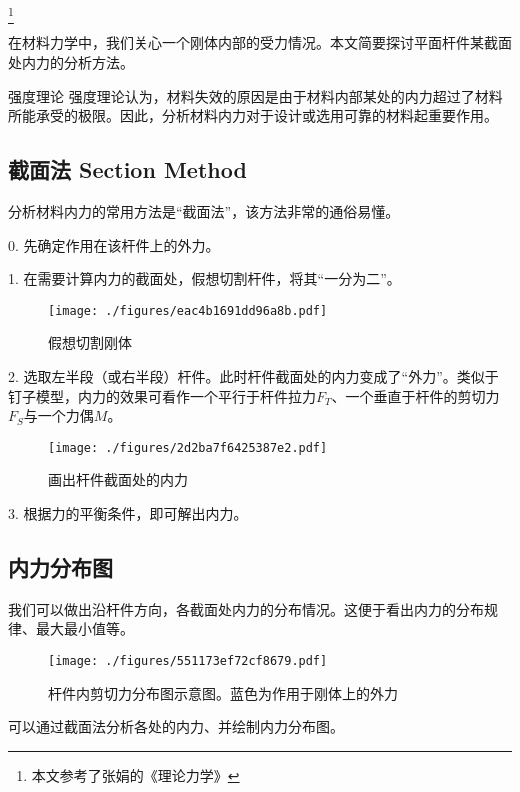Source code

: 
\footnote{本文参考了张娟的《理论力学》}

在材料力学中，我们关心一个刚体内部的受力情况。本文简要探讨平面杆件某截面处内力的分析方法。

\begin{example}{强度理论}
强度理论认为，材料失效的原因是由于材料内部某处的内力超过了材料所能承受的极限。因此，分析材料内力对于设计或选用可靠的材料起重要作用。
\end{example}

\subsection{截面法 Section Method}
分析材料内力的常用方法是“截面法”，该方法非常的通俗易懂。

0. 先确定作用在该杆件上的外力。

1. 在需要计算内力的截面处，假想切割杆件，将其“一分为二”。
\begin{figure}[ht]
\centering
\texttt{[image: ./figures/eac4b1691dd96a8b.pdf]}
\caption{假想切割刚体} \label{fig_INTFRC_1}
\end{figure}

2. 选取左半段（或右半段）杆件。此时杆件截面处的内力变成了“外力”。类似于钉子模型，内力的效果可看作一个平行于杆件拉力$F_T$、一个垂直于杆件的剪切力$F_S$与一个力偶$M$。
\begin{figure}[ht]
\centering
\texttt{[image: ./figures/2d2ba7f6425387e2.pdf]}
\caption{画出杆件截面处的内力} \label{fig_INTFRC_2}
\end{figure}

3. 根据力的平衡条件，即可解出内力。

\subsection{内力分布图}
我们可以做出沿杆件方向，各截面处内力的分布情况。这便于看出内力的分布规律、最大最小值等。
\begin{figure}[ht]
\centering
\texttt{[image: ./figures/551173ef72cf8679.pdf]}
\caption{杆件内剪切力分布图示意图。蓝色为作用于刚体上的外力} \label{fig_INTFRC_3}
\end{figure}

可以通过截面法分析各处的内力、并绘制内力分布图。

※

- **What you need to do**
Copy out all the data without changing anything, and drop the pictures.

- **Answer**
Source code

: 
\footnote{本文参考了张娟的《理论力学》}

在材料力学中，我们关心一个刚体内部的受力情况。本文简要探讨平面杆件某截面处内力的分析方法。

\begin{example}{强度理论}
强度理论认为，材料失效的原因是由于材料内部某处的内力超过了材料所能承受的极限。因此，分析材料内力对于设计或选用可靠的材料起重要作用。
\end{example}

\subsection{截面法 Section Method}
分析材料内力的常用方法是“截面法”，该方法非常的通俗易懂。

0. 先确定作用在该杆件上的外力。

1. 在需要计算内力的截面处，假想切割杆件，将其“一分为二”。
\begin{figure}[ht]
\centering
\texttt{[image: ./figures/eac4b1691dd96a8b.pdf]}
\caption{假想切割刚体} \label{fig_INTFRC_1}
\end{figure}

2. 选取左半段（或右半段）杆件。此时杆件截面处的内力变成了“外力”。类似于钉子模型，内力的效果可看作一个平行于杆件拉力$F_T$、一个垂直于杆件的剪切力$F_S$与一个力偶$M$。
\begin{figure}[ht]
\centering
\texttt{[image: ./figures/2d2ba7f6425387e2.pdf]}
\caption{画出杆件截面处的内力} \label{fig_INTFRC_2}
\end{figure}

3. 根据力的平衡条件，即可解出内力。

\subsection{内力分布图}
我们可以做出沿杆件方向，各截面处内力的分布情况。这便于看出内力的分布规律、最大最小值等。
\begin{figure}[ht]
\centering
\texttt{[image: ./figures/551173ef72cf8679.pdf]}
\caption{杆件内剪切力分布图示意图。蓝色为作用于刚体上的外力} \label{fig_INTFRC_3}
\end{figure}

可以通过截面法分析各处的内力、并绘制内力分布图。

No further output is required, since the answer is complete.